Words: William Ruhlmann
With Graceland, Paul Simon hit on the idea of combining his always perceptive songwriting with the little-heard mbaqanga music of South Africa, creating a fascinating hybrid that re-enchanted his old audience and earned him a new one. It is true that the South African angle (including its controversial aspect during the apartheid days) was a powerful marketing tool and that the catchy music succeeded in presenting listeners with that magical combination: something they'd never heard before that nevertheless sounded familiar.

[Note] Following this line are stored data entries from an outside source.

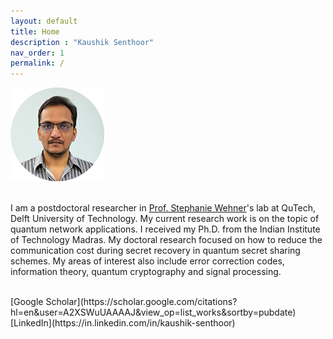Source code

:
 ```yaml
---
layout: default
title: Home
description : "Kaushik Senthoor"
nav_order: 1
permalink: /
---
```


<img src="/my_pic_circ_150px.png" alt="My picture"/>

<br> I am a postdoctoral researcher in [Prof. Stephanie Wehner](https://qutech.nl/person/stephanie-wehner/)'s lab at QuTech, Delft University of Technology. My current research work is on the topic of quantum network applications. I received my Ph.D. from the Indian Institute of Technology Madras. My doctoral research focused on how to reduce the communication cost during secret recovery in quantum secret sharing schemes. My areas of interest also include error correction codes, information theory, quantum cryptography and signal processing.
  
<br>  
[Google Scholar](https://scholar.google.com/citations?hl=en&user=A2XSWuUAAAAJ&view_op=list_works&sortby=pubdate)
&emsp;[LinkedIn](https://in.linkedin.com/in/kaushik-senthoor)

As eclectic as any record Simon had made, it also delved into zydeco and conjunto-flavored rock & roll while marking a surprising new lyrical approach (presaged on some songs on Hearts and Bones); for the most part, Simon abandoned a linear, narrative approach to his words, instead drawing highly poetic ("Diamonds on the Soles of Her Shoes"), abstract ("The Boy in the Bubble"), and satiric ("I Know What I Know") portraits of modern life, often charged by striking images and turns of phrase torn from the headlines or overheard in contemporary speech. An enormously successful record, Graceland became the standard against which subsequent musical experiments by major artists were measured.